> EXERCISE REQUIREMENTS
Nothing but the lines from the one containing "-no_gc -prof life.sml" to the end of the records below should be output, each exactly as written.

> AVAILABLE RECORDS

Content starts

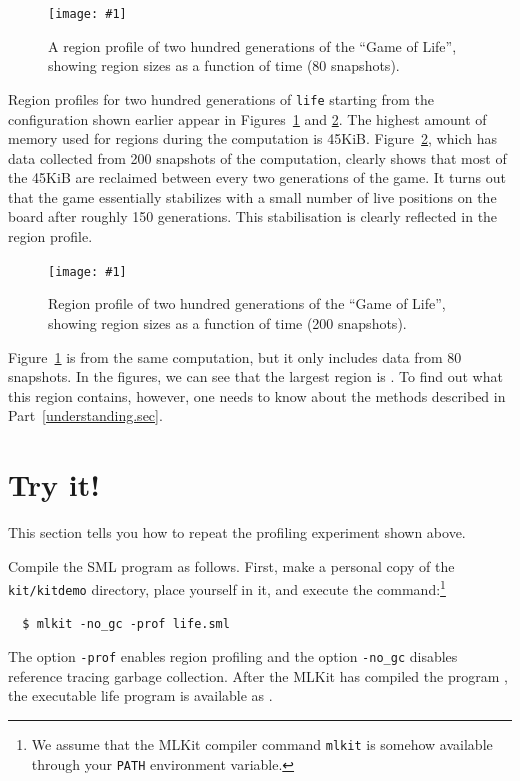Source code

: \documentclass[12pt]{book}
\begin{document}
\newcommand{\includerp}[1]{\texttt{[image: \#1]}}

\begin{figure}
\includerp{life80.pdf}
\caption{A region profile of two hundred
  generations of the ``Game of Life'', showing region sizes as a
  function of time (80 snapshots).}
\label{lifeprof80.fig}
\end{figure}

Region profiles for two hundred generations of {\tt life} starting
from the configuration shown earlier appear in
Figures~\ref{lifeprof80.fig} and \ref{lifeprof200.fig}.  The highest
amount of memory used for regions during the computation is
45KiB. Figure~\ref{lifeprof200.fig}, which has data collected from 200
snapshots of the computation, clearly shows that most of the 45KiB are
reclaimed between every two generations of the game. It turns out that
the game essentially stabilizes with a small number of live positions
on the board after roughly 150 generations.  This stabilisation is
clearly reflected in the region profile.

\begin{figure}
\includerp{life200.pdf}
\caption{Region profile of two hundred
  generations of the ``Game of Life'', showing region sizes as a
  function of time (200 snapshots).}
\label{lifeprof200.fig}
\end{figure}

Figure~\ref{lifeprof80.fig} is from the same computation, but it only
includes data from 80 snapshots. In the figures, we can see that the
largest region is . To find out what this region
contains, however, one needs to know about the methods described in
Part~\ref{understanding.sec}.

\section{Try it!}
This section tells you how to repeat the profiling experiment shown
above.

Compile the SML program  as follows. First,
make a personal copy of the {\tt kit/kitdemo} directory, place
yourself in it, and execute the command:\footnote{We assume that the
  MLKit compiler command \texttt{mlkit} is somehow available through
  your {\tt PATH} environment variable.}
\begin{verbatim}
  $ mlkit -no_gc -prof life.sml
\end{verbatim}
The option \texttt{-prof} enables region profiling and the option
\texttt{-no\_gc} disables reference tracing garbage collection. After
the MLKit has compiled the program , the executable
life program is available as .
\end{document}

Content ends

> OUTPUT OF THE EXERCISE
  $ mlkit -no_gc -prof life.sml
\end{verbatim}
The option \texttt{-prof} enables region profiling and the option
\texttt{-no\_gc} disables reference tracing garbage collection. After
the MLKit has compiled the program , the executable
life program is available as .
\end{document}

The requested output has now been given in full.